• _EXERCISE MATERIAL_:
● ● ● ●

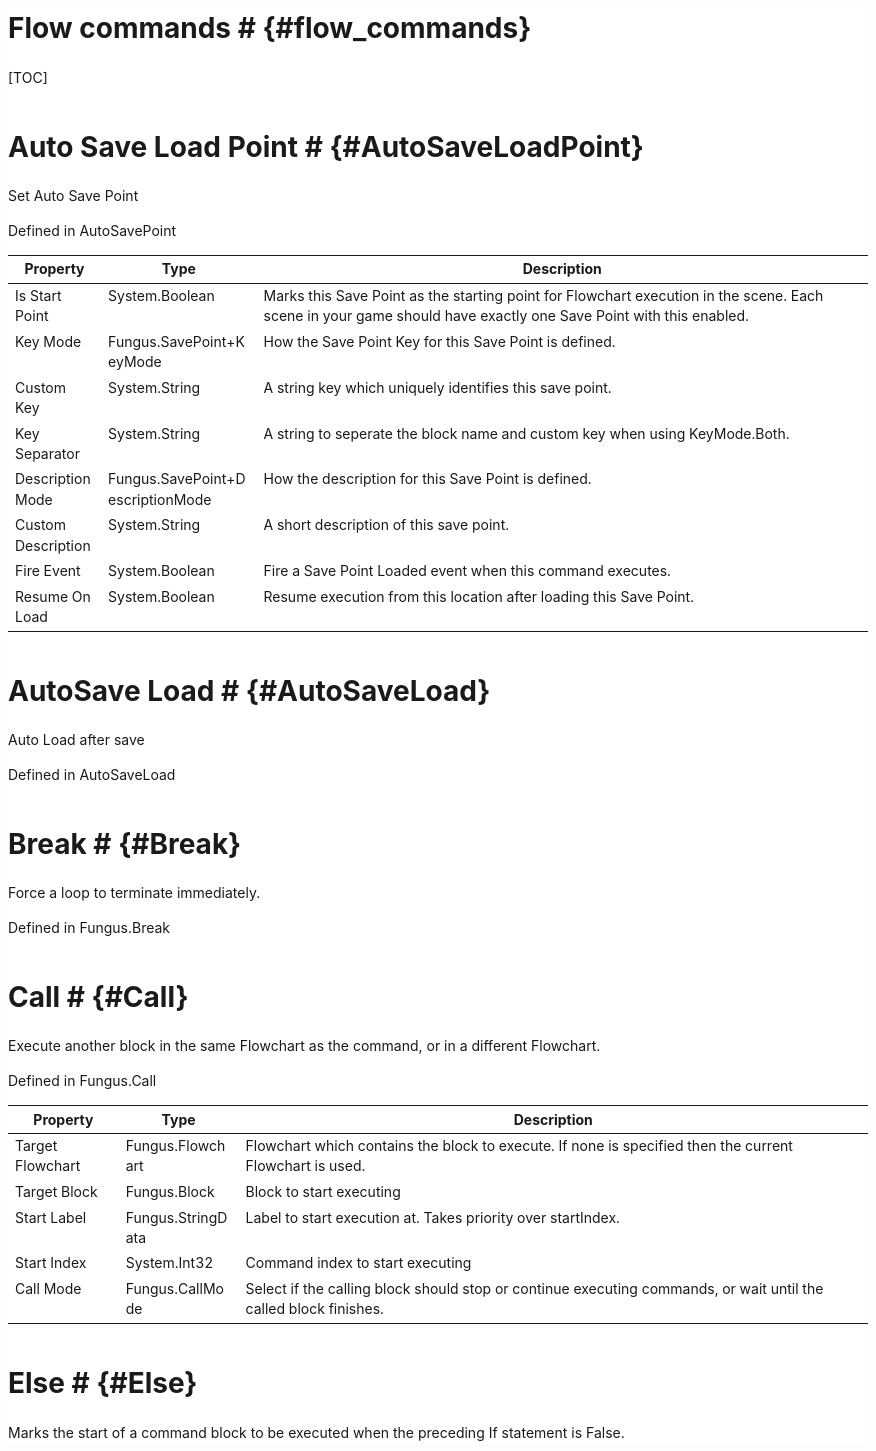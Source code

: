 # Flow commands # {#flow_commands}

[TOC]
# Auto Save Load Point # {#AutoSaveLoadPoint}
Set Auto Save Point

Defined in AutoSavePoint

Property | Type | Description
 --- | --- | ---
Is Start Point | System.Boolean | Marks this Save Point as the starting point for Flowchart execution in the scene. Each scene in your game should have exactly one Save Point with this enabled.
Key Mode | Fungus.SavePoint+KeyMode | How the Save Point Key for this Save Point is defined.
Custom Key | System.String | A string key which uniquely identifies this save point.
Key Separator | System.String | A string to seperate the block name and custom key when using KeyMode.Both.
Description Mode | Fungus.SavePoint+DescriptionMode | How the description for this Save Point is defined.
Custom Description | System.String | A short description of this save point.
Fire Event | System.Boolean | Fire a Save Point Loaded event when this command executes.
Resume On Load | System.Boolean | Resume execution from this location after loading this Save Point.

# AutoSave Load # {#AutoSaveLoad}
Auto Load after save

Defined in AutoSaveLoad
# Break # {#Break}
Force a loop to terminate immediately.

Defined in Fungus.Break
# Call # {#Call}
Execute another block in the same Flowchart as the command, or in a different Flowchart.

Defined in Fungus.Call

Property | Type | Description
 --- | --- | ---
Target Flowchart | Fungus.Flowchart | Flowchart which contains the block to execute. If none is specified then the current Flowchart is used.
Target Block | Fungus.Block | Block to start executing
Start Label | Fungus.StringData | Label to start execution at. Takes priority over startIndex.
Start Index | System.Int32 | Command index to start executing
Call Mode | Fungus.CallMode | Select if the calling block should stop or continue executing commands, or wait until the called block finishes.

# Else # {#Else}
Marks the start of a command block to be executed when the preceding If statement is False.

● ● ● ●

• _TRY IT_:
The lines to write out are those from the first line of the listing above through the line bearing "Target Block |", both included, copied exactly with pictures dropped.

• _WRITTEN SOLUTION_:
Source code

: # Flow commands # {#flow_commands}

[TOC]
# Auto Save Load Point # {#AutoSaveLoadPoint}
Set Auto Save Point

Defined in AutoSavePoint

Property | Type | Description
 --- | --- | ---
Is Start Point | System.Boolean | Marks this Save Point as the starting point for Flowchart execution in the scene. Each scene in your game should have exactly one Save Point with this enabled.
Key Mode | Fungus.SavePoint+KeyMode | How the Save Point Key for this Save Point is defined.
Custom Key | System.String | A string key which uniquely identifies this save point.
Key Separator | System.String | A string to seperate the block name and custom key when using KeyMode.Both.
Description Mode | Fungus.SavePoint+DescriptionMode | How the description for this Save Point is defined.
Custom Description | System.String | A short description of this save point.
Fire Event | System.Boolean | Fire a Save Point Loaded event when this command executes.
Resume On Load | System.Boolean | Resume execution from this location after loading this Save Point.

# AutoSave Load # {#AutoSaveLoad}
Auto Load after save

Defined in AutoSaveLoad
# Break # {#Break}
Force a loop to terminate immediately.

Defined in Fungus.Break
# Call # {#Call}
Execute another block in the same Flowchart as the command, or in a different Flowchart.

Defined in Fungus.Call

Property | Type | Description
 --- | --- | ---
Target Flowchart | Fungus.Flowchart | Flowchart which contains the block to execute. If none is specified then the current Flowchart is used.
Target Block | Fungus.Block | Block to start executing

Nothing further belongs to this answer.